Les marocaines fument de plus en plus

Les marocaines fument de plus en plus

Symbole d’émancipation et moyen de se poser en pied d’égalité face aux hommes, la cigarette s’est imposée insidieusement comme un geste quotidien pour la femme moderne d’aujourd’hui. Celles, qui fumaient en cachette auparavant, affichent aujourd’hui d’une manière ostentatoire leur cigarette que ce soit à la maison, dans les cafés, les rues ou dans les différents lieux publics.
Les femmes assument ce geste, alors qu’il était et demeure tabou dans nombre de sociétés arabo-musulmanes. La progression du tabagisme féminin est allée de pair avec l’émancipation.
Avant l’émancipation féminine, le tabagisme était incontestablement une affaire d’hommes. Quelques années plus tard, le nombre des femmes fumeuses s’est accru d’une manière inquiétante. Les adolescentes et les jeunes femmes sont les plus concernées par ce phénomène social qui touche aussi bien le Maroc que les autres pays du monde.

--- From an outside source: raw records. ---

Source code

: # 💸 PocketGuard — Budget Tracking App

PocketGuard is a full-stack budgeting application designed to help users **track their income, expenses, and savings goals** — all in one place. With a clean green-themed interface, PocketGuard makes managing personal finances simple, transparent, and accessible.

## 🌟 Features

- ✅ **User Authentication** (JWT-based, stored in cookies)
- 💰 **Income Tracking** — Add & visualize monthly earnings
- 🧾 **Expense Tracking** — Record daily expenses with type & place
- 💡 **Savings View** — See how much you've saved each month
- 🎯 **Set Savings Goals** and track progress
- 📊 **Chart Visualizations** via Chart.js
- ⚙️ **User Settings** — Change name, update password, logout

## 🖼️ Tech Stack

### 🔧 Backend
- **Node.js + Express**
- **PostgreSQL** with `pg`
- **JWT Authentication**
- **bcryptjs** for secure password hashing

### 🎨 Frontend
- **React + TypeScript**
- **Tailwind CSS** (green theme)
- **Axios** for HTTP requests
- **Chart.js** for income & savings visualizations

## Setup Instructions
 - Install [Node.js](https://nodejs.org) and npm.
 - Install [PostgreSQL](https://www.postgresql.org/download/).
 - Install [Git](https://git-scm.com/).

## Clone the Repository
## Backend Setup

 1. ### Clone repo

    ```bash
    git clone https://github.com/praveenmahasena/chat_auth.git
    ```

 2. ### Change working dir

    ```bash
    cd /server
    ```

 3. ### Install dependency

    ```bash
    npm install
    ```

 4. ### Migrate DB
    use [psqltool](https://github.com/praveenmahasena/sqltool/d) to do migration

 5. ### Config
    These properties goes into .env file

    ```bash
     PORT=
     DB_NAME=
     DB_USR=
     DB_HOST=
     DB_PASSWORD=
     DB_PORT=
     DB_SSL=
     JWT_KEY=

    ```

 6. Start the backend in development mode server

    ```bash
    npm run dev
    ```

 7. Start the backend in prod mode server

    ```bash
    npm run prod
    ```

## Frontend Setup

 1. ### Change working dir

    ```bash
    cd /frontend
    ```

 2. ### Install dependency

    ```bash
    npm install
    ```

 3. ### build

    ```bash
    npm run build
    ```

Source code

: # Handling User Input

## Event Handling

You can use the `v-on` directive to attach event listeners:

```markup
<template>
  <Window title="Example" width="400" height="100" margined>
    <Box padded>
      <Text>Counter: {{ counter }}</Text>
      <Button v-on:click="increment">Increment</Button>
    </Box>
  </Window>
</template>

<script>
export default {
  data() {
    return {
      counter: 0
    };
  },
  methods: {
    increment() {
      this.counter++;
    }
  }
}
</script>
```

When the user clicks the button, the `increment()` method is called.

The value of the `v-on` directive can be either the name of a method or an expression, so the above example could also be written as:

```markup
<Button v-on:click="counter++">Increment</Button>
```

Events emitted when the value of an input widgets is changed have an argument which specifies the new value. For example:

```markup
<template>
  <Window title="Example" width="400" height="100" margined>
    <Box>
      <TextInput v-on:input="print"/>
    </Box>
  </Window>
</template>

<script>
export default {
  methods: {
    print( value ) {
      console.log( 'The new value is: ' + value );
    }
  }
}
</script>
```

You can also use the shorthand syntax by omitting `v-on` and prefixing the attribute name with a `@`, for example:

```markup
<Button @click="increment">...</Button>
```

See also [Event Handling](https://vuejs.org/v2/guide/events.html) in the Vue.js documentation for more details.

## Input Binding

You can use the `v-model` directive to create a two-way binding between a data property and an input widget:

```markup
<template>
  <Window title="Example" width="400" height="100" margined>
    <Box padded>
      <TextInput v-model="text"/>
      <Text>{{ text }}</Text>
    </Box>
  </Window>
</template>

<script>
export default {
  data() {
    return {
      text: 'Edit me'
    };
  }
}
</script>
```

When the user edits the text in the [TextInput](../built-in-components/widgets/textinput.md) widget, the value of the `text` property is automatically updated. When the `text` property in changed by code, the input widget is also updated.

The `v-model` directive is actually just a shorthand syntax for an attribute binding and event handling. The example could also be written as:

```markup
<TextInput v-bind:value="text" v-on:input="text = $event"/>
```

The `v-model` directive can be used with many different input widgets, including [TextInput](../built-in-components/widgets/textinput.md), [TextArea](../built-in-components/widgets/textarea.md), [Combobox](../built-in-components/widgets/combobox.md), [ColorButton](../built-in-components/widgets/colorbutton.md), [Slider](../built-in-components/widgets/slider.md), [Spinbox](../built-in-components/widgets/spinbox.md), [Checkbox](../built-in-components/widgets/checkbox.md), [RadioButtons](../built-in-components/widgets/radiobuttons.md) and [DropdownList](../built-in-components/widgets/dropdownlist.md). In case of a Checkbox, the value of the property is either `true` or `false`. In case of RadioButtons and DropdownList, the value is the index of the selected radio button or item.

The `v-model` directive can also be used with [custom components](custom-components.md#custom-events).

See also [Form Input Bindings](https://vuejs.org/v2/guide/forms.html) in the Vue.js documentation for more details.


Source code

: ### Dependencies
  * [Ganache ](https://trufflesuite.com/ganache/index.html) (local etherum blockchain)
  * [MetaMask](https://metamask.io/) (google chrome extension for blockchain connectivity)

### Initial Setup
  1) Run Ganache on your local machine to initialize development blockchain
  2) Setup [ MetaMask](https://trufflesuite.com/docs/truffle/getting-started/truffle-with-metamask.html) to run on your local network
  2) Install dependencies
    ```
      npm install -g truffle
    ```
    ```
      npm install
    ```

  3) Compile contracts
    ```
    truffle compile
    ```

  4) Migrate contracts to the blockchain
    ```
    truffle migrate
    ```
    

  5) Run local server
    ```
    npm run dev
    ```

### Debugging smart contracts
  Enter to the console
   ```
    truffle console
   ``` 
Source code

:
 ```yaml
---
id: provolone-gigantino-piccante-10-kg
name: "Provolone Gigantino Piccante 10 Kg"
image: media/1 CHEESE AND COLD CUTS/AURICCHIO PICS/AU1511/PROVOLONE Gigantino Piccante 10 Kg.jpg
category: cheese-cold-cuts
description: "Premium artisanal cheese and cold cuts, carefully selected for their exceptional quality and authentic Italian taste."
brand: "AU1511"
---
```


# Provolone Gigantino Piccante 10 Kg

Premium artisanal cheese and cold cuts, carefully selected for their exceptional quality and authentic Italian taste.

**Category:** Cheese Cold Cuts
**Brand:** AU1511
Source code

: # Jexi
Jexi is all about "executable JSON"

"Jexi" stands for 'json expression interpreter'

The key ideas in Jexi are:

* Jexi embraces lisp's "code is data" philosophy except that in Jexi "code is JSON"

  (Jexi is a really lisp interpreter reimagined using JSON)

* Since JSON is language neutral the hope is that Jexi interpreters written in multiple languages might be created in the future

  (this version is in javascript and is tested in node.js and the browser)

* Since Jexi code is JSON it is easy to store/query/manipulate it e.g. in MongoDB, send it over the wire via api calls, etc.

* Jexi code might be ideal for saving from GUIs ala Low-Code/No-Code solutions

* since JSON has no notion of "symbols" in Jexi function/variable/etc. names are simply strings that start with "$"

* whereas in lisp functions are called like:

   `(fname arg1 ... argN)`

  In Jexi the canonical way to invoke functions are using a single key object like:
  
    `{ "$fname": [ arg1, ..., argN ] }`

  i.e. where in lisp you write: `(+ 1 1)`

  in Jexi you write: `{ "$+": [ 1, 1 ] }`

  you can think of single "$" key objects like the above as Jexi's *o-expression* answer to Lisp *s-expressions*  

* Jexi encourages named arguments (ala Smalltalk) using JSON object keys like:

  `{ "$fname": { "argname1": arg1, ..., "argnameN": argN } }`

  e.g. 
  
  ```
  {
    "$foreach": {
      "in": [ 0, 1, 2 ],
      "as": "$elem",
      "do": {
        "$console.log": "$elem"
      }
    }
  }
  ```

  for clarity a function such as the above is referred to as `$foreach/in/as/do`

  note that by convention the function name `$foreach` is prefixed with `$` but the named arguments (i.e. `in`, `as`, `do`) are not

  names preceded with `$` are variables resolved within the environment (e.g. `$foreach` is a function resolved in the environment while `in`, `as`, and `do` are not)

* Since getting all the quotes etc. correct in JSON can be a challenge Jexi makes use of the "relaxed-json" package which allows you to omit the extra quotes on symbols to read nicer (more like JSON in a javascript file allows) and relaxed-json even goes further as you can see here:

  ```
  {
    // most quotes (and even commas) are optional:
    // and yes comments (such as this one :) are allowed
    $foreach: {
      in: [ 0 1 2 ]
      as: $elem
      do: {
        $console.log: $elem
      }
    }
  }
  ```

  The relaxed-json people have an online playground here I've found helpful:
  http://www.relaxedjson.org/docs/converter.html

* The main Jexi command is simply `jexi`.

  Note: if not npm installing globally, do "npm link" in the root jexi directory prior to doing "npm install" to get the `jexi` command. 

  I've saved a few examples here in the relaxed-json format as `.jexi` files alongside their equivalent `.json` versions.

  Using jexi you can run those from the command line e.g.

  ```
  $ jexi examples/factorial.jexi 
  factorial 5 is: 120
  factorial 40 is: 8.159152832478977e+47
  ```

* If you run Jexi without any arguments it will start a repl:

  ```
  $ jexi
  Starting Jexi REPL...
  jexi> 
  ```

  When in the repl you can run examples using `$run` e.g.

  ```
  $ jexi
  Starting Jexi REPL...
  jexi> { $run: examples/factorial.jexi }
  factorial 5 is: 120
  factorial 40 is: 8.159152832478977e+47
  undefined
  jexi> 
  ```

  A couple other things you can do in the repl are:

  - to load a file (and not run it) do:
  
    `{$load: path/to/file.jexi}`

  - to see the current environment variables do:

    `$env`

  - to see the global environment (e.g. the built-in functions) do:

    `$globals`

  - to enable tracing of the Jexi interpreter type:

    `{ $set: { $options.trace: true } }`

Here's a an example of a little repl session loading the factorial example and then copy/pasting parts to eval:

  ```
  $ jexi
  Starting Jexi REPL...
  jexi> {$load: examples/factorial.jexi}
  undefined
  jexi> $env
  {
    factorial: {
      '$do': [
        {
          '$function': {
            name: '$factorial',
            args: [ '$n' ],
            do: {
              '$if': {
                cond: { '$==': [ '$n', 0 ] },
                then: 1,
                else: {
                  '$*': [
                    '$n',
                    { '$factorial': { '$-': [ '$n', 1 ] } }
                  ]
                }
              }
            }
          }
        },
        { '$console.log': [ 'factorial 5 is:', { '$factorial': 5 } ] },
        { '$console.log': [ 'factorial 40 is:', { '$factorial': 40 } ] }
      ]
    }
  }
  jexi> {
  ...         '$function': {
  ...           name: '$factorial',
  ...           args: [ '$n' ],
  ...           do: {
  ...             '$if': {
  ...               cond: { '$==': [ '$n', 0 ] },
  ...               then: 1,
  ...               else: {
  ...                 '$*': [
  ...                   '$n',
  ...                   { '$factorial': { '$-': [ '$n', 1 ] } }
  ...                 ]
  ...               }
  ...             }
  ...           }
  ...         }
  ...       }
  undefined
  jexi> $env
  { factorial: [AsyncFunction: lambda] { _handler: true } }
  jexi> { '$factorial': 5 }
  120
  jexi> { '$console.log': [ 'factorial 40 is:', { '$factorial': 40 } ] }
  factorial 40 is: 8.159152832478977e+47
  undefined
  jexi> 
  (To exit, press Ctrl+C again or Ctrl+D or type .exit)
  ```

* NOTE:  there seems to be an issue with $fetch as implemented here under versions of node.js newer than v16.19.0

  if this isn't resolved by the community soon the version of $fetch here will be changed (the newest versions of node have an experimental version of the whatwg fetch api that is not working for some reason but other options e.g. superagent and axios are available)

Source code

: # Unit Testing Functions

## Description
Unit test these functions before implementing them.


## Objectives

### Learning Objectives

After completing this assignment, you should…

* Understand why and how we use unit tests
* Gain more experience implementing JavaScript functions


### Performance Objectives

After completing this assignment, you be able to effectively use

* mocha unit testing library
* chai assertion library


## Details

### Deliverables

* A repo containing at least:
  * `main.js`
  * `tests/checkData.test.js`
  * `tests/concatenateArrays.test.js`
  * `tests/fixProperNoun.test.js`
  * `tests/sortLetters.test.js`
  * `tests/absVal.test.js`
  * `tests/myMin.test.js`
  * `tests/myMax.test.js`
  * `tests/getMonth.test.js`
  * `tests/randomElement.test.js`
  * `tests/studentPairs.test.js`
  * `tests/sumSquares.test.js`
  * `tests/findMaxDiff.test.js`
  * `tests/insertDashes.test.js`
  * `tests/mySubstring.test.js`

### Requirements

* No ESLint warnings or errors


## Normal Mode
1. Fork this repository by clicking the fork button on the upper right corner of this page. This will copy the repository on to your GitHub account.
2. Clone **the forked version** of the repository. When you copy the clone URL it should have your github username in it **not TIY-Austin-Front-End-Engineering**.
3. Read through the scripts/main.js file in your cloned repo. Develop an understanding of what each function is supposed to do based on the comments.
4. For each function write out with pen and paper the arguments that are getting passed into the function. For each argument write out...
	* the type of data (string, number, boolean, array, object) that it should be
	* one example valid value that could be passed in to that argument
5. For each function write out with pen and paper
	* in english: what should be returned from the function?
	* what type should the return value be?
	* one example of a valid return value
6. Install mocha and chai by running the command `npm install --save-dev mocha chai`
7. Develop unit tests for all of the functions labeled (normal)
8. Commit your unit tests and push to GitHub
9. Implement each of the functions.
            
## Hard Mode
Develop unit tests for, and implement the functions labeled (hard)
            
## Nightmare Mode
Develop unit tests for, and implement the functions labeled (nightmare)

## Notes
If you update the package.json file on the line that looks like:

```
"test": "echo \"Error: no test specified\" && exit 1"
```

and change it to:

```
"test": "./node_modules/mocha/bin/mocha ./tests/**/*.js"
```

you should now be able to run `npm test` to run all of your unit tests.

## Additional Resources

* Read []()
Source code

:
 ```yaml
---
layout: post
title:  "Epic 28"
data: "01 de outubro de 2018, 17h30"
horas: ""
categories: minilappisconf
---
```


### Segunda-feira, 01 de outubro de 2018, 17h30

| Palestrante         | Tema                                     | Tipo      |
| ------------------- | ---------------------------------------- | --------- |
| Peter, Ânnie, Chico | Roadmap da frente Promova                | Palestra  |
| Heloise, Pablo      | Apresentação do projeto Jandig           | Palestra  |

Que disent les chiffres ? Selon des statistiques établies en décembre 2004 par le groupe "Altadis", les femmes représenteraient 3,3 % des fumeurs marocains, soit un total de 132.000 fumeuses, dont la moitié sont âgées de 35 ans. Faisant fi de tous les dangers du tabac, les femmes sont de plus en plus nombreuses à fumer. Pourquoi les femmes fument-elles ?
Les motifs sont divers. Si certaines fument pour le plaisir, d’autres pensent que la cigarette est un acte de liberté. Tenir une cigarette entre les doigts donne, pensent-elles, de l’assurance et de la prestance. Fumer constitue, pour certaines femmes, une façon de préserver la ligne. "Si j’arrête de fumer, je vais grossir".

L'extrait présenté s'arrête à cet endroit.